**Task to complete**
Each line of the data has to be transcribed exactly.

:: Extracted data ::

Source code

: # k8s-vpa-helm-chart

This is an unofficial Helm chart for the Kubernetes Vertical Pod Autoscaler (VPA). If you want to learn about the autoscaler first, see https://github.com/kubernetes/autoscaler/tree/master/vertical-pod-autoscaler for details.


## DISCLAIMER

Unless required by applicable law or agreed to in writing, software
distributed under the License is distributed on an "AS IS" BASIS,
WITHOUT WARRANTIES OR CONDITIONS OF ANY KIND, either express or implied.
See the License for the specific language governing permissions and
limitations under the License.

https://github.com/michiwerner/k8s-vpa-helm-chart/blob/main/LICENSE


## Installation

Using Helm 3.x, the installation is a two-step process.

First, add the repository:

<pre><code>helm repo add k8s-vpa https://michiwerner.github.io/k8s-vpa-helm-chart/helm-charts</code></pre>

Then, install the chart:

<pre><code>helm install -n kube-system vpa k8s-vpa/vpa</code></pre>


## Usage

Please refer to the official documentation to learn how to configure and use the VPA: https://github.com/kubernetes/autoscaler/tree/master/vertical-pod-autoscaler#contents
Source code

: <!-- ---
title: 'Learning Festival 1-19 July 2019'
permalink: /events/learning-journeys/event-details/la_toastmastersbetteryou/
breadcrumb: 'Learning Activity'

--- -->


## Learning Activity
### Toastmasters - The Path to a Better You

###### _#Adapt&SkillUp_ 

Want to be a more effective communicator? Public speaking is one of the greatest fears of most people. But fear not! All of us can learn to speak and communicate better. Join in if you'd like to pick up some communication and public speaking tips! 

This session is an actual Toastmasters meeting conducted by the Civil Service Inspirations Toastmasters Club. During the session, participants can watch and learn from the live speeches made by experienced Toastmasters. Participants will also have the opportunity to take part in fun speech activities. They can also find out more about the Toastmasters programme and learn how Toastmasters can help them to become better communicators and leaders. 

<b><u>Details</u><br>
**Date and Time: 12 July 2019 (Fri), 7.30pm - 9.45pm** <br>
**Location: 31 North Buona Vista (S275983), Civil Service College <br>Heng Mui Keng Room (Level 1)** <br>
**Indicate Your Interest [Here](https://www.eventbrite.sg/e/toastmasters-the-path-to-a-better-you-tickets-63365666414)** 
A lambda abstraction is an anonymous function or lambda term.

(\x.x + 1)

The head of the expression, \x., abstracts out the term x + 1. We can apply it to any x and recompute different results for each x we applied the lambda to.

:::

**Output of the exercise**
Source code

: # k8s-vpa-helm-chart

This is an unofficial Helm chart for the Kubernetes Vertical Pod Autoscaler (VPA). If you want to learn about the autoscaler first, see https://github.com/kubernetes/autoscaler/tree/master/vertical-pod-autoscaler for details.


## DISCLAIMER

Unless required by applicable law or agreed to in writing, software
distributed under the License is distributed on an "AS IS" BASIS,
WITHOUT WARRANTIES OR CONDITIONS OF ANY KIND, either express or implied.
See the License for the specific language governing permissions and
limitations under the License.

https://github.com/michiwerner/k8s-vpa-helm-chart/blob/main/LICENSE


## Installation

Using Helm 3.x, the installation is a two-step process.

First, add the repository:

<pre><code>helm repo add k8s-vpa https://michiwerner.github.io/k8s-vpa-helm-chart/helm-charts</code></pre>

Then, install the chart:

<pre><code>helm install -n kube-system vpa k8s-vpa/vpa</code></pre>


## Usage

Please refer to the official documentation to learn how to configure and use the VPA: https://github.com/kubernetes/autoscaler/tree/master/vertical-pod-autoscaler#contents
Source code

: <!-- ---
title: 'Learning Festival 1-19 July 2019'
permalink: /events/learning-journeys/event-details/la_toastmastersbetteryou/
breadcrumb: 'Learning Activity'

--- -->


## Learning Activity
### Toastmasters - The Path to a Better You

###### _#Adapt&SkillUp_ 

Want to be a more effective communicator? Public speaking is one of the greatest fears of most people. But fear not! All of us can learn to speak and communicate better. Join in if you'd like to pick up some communication and public speaking tips! 

This session is an actual Toastmasters meeting conducted by the Civil Service Inspirations Toastmasters Club. During the session, participants can watch and learn from the live speeches made by experienced Toastmasters. Participants will also have the opportunity to take part in fun speech activities. They can also find out more about the Toastmasters programme and learn how Toastmasters can help them to become better communicators and leaders. 

<b><u>Details</u><br>
**Date and Time: 12 July 2019 (Fri), 7.30pm - 9.45pm** <br>
**Location: 31 North Buona Vista (S275983), Civil Service College <br>Heng Mui Keng Room (Level 1)** <br>
**Indicate Your Interest [Here](https://www.eventbrite.sg/e/toastmasters-the-path-to-a-better-you-tickets-63365666414)** 
A lambda abstraction is an anonymous function or lambda term.

(\x.x + 1)

The head of the expression, \x., abstracts out the term x + 1. We can apply it to any x and recompute different results for each x we applied the lambda to.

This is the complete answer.